Finding Spiritual Whitespace?
The world may view our broken stories and tell us it's better to hide them. To forget the shame we carry, put on a smile, and disappear under the work we do, the people we please, and the frenetic activity of keeping busy.
Spiritual whitespace brings us to a different peace where we are real. Are you walking through a storm in your life, where you see parts of yourself from the past resurfacing? Are you afraid to move forward because it brings you back to where you've been hurt or insecure? ...It's true, isn't it? The world doesn't want to see our pain. It wants us to get over it, paste on a smile, and move on. I've tried to do that, and it works--for a while.
Like Bonnie, I've always been a people-pleaser. I had to do everything well, be sure that everyone liked me, and never ever make a mistake.
That, in combination with my painful introversion (which isn't nearly as intense now), left me mortified to be called on in class. I'd concentrate on my notebook, hide my face, do anything to avoid it. In fourth grade, we studied state history. I have no idea how often the teacher mentioned the militia, but it was a lot. And every time I thought she was saying my name. I spent half of that class in panic mode.

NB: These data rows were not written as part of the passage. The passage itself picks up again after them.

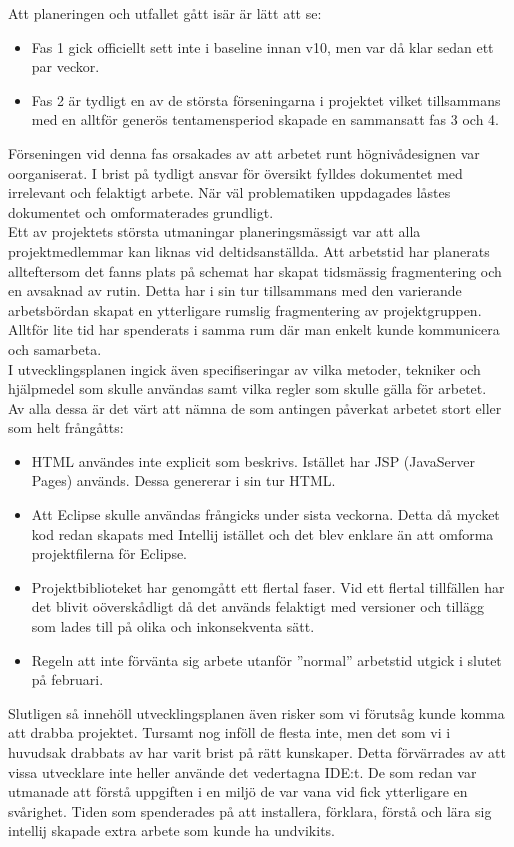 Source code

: \documentclass[paper=a4, fontsize=11pt,twoside]{article}
\begin{document}
Att planeringen och utfallet gått isär är lätt att se:
\begin{itemize}
  \item Fas 1 gick officiellt sett inte i baseline innan v10, men var då klar sedan ett par veckor.
  \item Fas 2 är tydligt en av de största förseningarna i projektet vilket tillsammans med en alltför generös tentamensperiod skapade en sammansatt fas 3 och 4.
\end{itemize}
Förseningen vid denna fas orsakades av att arbetet runt högnivådesignen var oorganiserat. 
I brist på tydligt ansvar för översikt fylldes dokumentet med irrelevant och felaktigt arbete. 
När väl problematiken uppdagades låstes dokumentet och omformaterades
grundligt.\\
Ett av projektets största utmaningar planeringsmässigt var att alla projektmedlemmar 
kan liknas vid deltidsanställda. Att arbetstid har planerats allteftersom det fanns 
plats på schemat har skapat tidsmässig fragmentering och en avsaknad av rutin. Detta har 
i sin tur tillsammans med den varierande arbetsbördan skapat en ytterligare rumslig 
fragmentering av projektgruppen. Alltför lite tid har spenderats i samma rum där man enkelt 
kunde kommunicera och samarbeta.\\
I utvecklingsplanen ingick även specifiseringar av vilka metoder, tekniker och hjälpmedel 
som skulle användas samt vilka regler som skulle gälla för arbetet.\\
Av alla dessa är det värt att nämna de som antingen påverkat arbetet stort 
eller som helt frångåtts:
\begin{itemize}
  \item HTML användes inte explicit som beskrivs. Istället har JSP (JavaServer
  Pages) används. Dessa genererar i sin tur HTML.
  \item Att Eclipse skulle användas frångicks under sista veckorna. Detta då
  mycket kod redan skapats med Intellij istället och det blev enklare än att 
  omforma projektfilerna för Eclipse.
  \item Projektbiblioteket har genomgått ett flertal faser. Vid ett flertal
  tillfällen har det blivit oöverskådligt då det används felaktigt med versioner 
  och tillägg som lades till på olika och inkonsekventa sätt.
  \item Regeln att inte förvänta sig arbete utanför ”normal” arbetstid utgick i
  slutet på februari.
\end{itemize}

Slutligen så innehöll utvecklingsplanen även risker som vi förutsåg kunde komma 
att drabba projektet. Tursamt nog inföll de flesta inte, men det som vi i huvudsak 
drabbats av har varit brist på rätt kunskaper. Detta förvärrades av att vissa 
utvecklare inte heller använde det vedertagna IDE:t. De som redan var utmanade att 
förstå uppgiften i en miljö de var vana vid fick ytterligare en svårighet. Tiden 
som spenderades på att installera, förklara, förstå och lära sig intellij skapade 
extra arbete som kunde ha undvikits.
\end{document}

When I was in high school, I quit the marching band. Up to that point, the director liked me. I was a pretty good clarinet player and I never missed rehearsals. But when I told him I was leaving, he was harsh with me. For an insecure 15-year-old, it was crushing. For years his words haunted me: "I've lost all respect for you." I can still see myself standing in his office while he berated me and blocked my access to the exit.
One of Bonnie's writing prompts at the end of the chapter I quoted is "What is your earliest memory of being happy? Sad? Write it as a story." Although my childhood was quite normal--not idyllic, but normal--I can't think of answers for those questions. I remember insecurity. Shame. Embarrassment.
I don't know where that originated, but finding a new identity in Christ has taken away most of those negative feelings. However, now that I'm reading Finding Spiritual Whitespace (and I'm only through Chapter 6), I'm thinking that maybe I should examine them. It's an extremely frightening prospect, opening old wounds in the hope of finding a different peace.
If I find the courage to move forward with this, I know Jesus will be right there with me. Would you, too?